Segment Start: SUPPLIED RECORDS

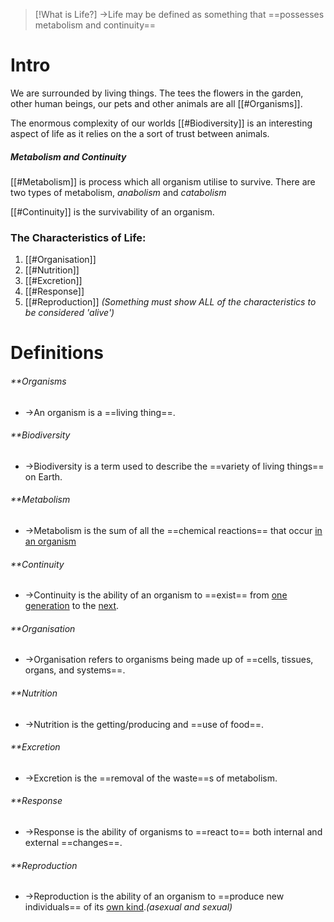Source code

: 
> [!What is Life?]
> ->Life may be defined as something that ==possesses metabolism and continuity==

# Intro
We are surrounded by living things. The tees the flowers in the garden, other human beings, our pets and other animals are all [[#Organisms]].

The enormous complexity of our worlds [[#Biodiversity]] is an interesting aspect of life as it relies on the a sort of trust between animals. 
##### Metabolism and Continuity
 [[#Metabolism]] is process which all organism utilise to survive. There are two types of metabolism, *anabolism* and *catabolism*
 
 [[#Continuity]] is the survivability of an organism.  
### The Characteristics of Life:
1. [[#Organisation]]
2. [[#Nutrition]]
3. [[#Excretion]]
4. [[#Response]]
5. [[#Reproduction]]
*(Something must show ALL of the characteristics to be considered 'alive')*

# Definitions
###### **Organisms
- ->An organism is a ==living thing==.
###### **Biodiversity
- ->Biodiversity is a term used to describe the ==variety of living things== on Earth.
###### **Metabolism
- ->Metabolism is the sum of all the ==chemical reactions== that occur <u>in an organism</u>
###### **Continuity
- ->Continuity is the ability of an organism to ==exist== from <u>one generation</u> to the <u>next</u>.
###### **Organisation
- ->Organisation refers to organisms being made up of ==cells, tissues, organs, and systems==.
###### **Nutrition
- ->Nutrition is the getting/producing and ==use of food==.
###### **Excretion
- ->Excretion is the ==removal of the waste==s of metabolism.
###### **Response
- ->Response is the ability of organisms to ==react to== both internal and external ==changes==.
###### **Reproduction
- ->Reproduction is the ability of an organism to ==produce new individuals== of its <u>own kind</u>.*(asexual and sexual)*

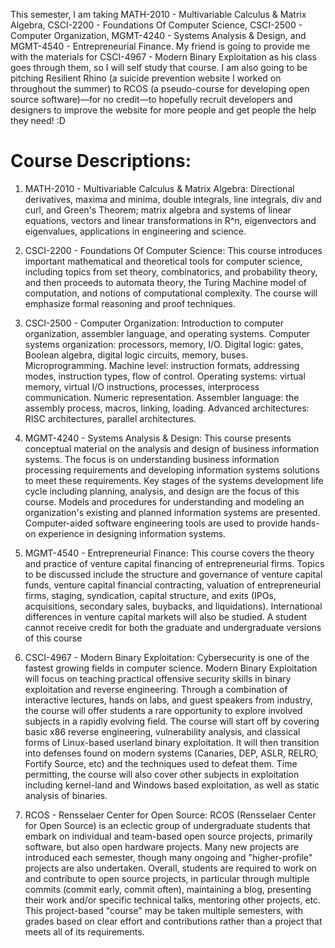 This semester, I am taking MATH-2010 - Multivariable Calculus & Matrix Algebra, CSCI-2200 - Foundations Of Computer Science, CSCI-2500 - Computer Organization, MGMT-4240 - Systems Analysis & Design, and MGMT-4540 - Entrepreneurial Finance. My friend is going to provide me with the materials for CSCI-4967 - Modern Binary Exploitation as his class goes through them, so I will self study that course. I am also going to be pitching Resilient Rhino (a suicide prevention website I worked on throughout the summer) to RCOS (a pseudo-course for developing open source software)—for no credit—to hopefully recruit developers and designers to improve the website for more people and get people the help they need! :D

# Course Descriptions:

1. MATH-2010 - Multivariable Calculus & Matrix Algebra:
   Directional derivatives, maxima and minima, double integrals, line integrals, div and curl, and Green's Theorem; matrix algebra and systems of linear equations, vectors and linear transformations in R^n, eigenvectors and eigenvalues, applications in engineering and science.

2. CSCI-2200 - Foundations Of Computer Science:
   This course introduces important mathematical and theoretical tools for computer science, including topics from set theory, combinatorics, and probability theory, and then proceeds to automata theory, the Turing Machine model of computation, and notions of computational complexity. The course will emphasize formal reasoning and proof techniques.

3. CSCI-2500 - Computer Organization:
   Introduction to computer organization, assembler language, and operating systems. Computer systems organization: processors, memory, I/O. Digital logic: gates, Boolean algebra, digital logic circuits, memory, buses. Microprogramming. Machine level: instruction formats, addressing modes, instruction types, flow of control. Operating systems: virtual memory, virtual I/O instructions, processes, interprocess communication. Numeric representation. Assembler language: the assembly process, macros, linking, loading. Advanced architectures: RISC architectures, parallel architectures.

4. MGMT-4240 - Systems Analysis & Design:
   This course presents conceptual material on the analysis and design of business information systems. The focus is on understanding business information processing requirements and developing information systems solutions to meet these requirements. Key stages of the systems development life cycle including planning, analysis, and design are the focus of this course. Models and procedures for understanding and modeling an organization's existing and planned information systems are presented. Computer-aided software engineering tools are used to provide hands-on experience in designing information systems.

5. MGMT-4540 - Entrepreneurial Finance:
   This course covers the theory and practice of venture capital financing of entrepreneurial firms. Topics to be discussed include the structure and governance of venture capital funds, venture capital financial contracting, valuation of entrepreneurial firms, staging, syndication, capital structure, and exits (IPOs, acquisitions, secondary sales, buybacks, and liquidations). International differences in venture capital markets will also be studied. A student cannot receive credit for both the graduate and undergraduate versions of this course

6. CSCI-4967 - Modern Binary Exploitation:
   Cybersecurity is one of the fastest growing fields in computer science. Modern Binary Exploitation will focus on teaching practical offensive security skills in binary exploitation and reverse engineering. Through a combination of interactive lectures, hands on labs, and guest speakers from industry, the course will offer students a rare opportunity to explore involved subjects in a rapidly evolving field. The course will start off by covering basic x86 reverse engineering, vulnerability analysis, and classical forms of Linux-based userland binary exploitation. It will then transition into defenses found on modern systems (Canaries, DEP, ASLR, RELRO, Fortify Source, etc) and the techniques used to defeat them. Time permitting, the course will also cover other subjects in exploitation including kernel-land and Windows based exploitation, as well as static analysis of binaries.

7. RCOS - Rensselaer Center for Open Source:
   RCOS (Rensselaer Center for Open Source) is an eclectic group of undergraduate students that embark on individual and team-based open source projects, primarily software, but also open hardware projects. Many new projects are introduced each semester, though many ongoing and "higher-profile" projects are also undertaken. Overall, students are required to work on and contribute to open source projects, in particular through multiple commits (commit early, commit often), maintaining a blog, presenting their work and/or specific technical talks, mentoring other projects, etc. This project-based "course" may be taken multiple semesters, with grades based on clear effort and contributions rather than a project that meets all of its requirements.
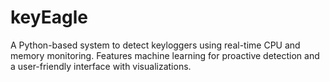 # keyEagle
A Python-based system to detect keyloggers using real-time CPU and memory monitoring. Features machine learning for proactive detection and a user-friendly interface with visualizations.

Segment End: SUPPLIED RECORDS
Segment Start: SUPPLIED RECORDS

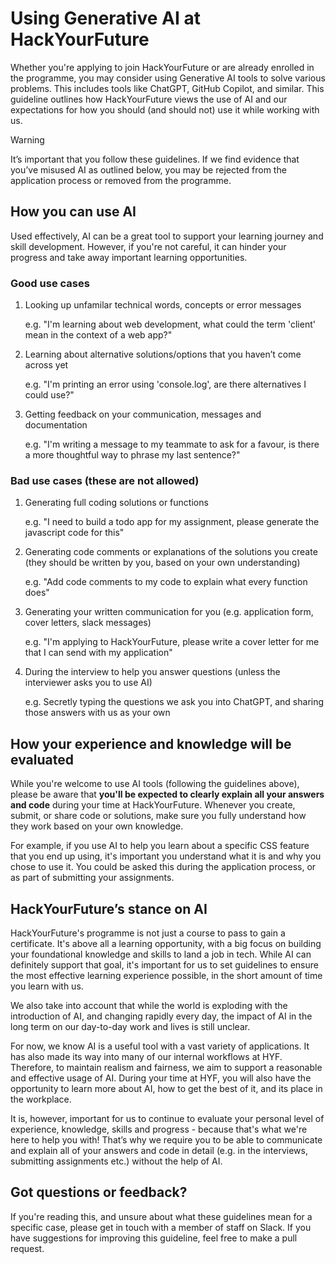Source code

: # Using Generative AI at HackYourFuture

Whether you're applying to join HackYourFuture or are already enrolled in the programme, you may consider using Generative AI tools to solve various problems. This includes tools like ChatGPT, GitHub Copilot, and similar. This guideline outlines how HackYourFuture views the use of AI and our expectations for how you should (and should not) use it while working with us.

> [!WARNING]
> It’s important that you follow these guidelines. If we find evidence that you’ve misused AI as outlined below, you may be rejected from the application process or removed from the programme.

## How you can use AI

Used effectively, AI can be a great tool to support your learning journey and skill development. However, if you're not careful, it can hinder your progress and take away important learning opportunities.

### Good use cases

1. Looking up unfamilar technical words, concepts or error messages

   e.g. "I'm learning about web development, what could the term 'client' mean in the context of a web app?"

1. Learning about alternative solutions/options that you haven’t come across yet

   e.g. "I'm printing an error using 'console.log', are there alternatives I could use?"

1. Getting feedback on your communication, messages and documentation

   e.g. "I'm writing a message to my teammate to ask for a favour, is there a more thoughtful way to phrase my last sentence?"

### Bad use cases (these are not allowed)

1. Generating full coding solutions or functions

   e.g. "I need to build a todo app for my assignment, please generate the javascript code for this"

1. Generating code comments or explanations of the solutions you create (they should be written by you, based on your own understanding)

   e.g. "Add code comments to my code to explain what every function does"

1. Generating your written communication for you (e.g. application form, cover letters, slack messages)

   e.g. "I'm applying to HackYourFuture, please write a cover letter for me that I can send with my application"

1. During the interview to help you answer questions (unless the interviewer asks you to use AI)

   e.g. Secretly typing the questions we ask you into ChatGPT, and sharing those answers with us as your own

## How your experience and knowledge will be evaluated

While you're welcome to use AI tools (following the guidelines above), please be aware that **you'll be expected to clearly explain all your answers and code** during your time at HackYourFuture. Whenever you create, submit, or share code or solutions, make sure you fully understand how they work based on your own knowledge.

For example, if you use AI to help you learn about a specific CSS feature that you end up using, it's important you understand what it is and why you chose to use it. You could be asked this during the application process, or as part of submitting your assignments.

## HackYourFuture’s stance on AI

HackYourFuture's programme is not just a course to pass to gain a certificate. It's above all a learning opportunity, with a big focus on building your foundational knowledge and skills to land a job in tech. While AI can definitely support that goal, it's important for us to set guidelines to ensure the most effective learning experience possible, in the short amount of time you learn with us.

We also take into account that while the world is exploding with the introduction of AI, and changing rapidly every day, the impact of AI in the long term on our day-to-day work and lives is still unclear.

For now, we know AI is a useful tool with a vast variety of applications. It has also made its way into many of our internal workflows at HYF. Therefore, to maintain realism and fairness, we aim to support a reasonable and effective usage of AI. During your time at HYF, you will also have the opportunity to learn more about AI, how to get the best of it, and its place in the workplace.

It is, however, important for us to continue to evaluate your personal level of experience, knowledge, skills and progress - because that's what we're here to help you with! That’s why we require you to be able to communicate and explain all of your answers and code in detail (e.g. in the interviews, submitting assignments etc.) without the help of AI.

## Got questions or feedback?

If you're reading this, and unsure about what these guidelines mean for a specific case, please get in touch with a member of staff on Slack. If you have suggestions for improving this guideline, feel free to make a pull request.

Segment End: SUPPLIED RECORDS

BRIEF: All pictures are to be skipped. Output, word for word, the lines in the data above starting at the line containing "###### **Reproduction" and ending at the line containing "1. MATH-2010 - Multivariable".

ANSWER SECTION:
###### **Reproduction
- ->Reproduction is the ability of an organism to ==produce new individuals== of its <u>own kind</u>.*(asexual and sexual)*

 This semester, I am taking MATH-2010 - Multivariable Calculus & Matrix Algebra, CSCI-2200 - Foundations Of Computer Science, CSCI-2500 - Computer Organization, MGMT-4240 - Systems Analysis & Design, and MGMT-4540 - Entrepreneurial Finance. My friend is going to provide me with the materials for CSCI-4967 - Modern Binary Exploitation as his class goes through them, so I will self study that course. I am also going to be pitching Resilient Rhino (a suicide prevention website I worked on throughout the summer) to RCOS (a pseudo-course for developing open source software)—for no credit—to hopefully recruit developers and designers to improve the website for more people and get people the help they need! :D

# Course Descriptions:

1. MATH-2010 - Multivariable Calculus & Matrix Algebra:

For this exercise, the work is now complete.